CONVERSION DES SIGNAUX
Les signaux optiques sont convertis en
signaux électriques par les photomultiplicateurs. Ces signaux électriques
ont une valeur comprise le plus souvent entre 0 et 10 volts (signal
analogique). L’ordinateur ne peut traiter ces données que si elles sont
sous forme binaire (signal digital). Le rôle du convertisseur
analogique-digital est de convertir, comme son nom l’indique, un signal
analogique (valeur continue) en signal digital (valeur discontinue)
assimilable par l’ordinateur.
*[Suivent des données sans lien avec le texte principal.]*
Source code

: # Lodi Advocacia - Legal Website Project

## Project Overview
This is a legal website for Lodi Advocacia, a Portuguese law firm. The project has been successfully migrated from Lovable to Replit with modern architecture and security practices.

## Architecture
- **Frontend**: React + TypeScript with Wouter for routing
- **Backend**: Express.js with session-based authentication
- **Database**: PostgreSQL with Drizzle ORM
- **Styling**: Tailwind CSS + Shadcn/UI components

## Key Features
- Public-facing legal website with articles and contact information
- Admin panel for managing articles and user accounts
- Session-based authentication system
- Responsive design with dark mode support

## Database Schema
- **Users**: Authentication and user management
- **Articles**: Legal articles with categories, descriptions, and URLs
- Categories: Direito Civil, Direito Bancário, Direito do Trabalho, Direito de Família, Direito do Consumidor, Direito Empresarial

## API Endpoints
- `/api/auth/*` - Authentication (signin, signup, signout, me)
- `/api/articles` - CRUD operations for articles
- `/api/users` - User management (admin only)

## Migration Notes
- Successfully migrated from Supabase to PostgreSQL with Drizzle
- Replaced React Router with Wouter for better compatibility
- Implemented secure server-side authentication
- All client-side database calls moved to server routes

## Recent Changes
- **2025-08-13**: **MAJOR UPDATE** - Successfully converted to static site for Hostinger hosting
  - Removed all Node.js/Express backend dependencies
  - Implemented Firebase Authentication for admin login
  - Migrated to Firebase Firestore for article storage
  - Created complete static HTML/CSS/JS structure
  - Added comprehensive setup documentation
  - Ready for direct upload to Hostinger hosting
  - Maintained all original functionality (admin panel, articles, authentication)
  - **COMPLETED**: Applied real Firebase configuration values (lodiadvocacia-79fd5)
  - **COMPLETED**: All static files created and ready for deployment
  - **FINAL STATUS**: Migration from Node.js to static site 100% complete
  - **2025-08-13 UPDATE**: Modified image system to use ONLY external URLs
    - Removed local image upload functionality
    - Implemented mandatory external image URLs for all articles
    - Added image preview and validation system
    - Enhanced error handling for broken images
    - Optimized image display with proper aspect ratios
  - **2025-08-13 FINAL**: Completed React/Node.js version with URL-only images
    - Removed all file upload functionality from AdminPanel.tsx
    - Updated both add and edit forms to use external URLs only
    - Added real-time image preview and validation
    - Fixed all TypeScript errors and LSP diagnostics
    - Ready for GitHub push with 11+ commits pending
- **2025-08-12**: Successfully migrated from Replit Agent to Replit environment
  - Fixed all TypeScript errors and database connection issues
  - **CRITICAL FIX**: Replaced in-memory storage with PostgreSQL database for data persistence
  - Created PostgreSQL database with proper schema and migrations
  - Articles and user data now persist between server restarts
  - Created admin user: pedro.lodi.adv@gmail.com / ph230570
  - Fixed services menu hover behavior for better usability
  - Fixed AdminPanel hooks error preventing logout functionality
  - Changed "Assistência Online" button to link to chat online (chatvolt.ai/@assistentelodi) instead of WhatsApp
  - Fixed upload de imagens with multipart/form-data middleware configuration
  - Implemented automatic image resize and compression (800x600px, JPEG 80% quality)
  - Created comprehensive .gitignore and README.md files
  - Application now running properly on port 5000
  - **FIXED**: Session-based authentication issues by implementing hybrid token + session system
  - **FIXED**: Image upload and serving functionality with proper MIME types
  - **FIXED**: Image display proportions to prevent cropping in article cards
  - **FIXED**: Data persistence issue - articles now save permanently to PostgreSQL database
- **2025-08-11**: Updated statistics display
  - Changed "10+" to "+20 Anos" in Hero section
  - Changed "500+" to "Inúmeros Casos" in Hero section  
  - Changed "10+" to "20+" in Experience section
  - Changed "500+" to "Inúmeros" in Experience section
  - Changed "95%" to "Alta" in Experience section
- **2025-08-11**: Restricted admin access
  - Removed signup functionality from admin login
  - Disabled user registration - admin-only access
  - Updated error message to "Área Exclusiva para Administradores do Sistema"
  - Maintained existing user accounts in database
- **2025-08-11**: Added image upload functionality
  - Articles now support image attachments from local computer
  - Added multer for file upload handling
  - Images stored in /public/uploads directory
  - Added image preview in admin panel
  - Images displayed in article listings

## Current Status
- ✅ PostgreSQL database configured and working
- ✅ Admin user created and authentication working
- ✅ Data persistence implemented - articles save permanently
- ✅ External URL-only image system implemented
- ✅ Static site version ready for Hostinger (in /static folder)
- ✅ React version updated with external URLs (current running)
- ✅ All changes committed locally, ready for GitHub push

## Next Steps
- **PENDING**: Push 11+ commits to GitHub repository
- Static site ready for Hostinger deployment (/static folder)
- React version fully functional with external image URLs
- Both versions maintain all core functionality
C’est à dire de transformer une valeur
comprise entre 0 et 10 volts en une valeur binaire comprise entre 0 et 255
pour un convertisseur 8 bits (28) ou entre 0 et 1023 pour un
convertisseur 10 bits (210) (figure 12).
Figure 12: Principe de fonctionnement d'un convertisseur
PRESENTATION DES RESULTATS
Les valeurs numériques issues des
convertisseurs sont stockées par l’informatique et présentées sur les
écrans des cytomètres sous deux formes :
•des histogrammes monoparamétriques où l’axe des abscisses représente
l’intensité du signal analysé et l’axe des ordonnées le nombre de
cellules, les axes peuvent être linéaires ou logarithmiques(figure 13).

Figure 13 : Obtention d'un histogramme monoparamétrique.
•des histogrammes biparamétriques ou cytogrammes présentant deux signaux
simultanément (Figure 14).
Figure 14 : Présentation des résultats en cytométrie en flux.